- _Task item_
Among the entries below, find the lines holding "dfrac" and copy them.

- _Data supplied_
□ □ □ □ □ □ □
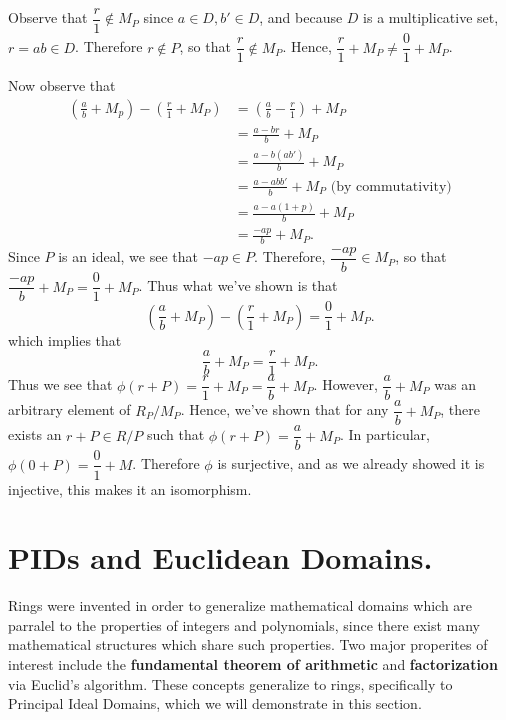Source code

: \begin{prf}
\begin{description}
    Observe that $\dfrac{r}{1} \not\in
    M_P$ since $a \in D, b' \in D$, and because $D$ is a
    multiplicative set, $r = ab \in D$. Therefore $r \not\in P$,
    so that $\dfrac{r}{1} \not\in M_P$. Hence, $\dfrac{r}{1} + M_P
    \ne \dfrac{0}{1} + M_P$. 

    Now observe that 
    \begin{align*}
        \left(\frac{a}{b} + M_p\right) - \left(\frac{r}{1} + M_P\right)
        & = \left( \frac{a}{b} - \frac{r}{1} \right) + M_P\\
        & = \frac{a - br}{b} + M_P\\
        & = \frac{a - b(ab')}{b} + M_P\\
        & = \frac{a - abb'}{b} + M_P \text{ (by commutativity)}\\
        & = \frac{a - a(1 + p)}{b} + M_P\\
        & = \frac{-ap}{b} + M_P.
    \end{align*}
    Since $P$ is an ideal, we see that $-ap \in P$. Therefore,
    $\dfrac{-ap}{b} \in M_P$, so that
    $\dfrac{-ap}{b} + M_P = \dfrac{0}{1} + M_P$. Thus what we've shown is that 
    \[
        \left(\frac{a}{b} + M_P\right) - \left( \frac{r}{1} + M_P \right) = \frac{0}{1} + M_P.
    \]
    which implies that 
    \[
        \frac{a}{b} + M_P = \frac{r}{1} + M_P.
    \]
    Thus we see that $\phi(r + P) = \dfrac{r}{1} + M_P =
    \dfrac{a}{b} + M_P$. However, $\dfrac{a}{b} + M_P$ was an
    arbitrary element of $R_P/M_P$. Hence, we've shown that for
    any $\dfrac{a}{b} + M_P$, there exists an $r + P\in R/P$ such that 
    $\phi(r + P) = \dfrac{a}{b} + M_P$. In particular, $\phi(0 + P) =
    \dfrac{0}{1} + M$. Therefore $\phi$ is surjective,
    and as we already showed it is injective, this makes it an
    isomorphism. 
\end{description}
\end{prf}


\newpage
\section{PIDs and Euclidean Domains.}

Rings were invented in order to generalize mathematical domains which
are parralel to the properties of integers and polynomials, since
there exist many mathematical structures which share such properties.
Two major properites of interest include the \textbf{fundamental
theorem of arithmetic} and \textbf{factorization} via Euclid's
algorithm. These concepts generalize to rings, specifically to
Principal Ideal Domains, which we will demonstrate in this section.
□ □ □ □ □ □ □
- _Finished exercise_
    Observe that $\dfrac{r}{1} \not\in
    so that $\dfrac{r}{1} \not\in M_P$. Hence, $\dfrac{r}{1} + M_P
    \ne \dfrac{0}{1} + M_P$. 
    $\dfrac{-ap}{b} \in M_P$, so that
    $\dfrac{-ap}{b} + M_P = \dfrac{0}{1} + M_P$. Thus what we've shown is that 
    Thus we see that $\phi(r + P) = \dfrac{r}{1} + M_P =
    \dfrac{a}{b} + M_P$. However, $\dfrac{a}{b} + M_P$ was an
    any $\dfrac{a}{b} + M_P$, there exists an $r + P\in R/P$ such that 
    $\phi(r + P) = \dfrac{a}{b} + M_P$. In particular, $\phi(0 + P) =
    \dfrac{0}{1} + M$. Therefore $\phi$ is surjective,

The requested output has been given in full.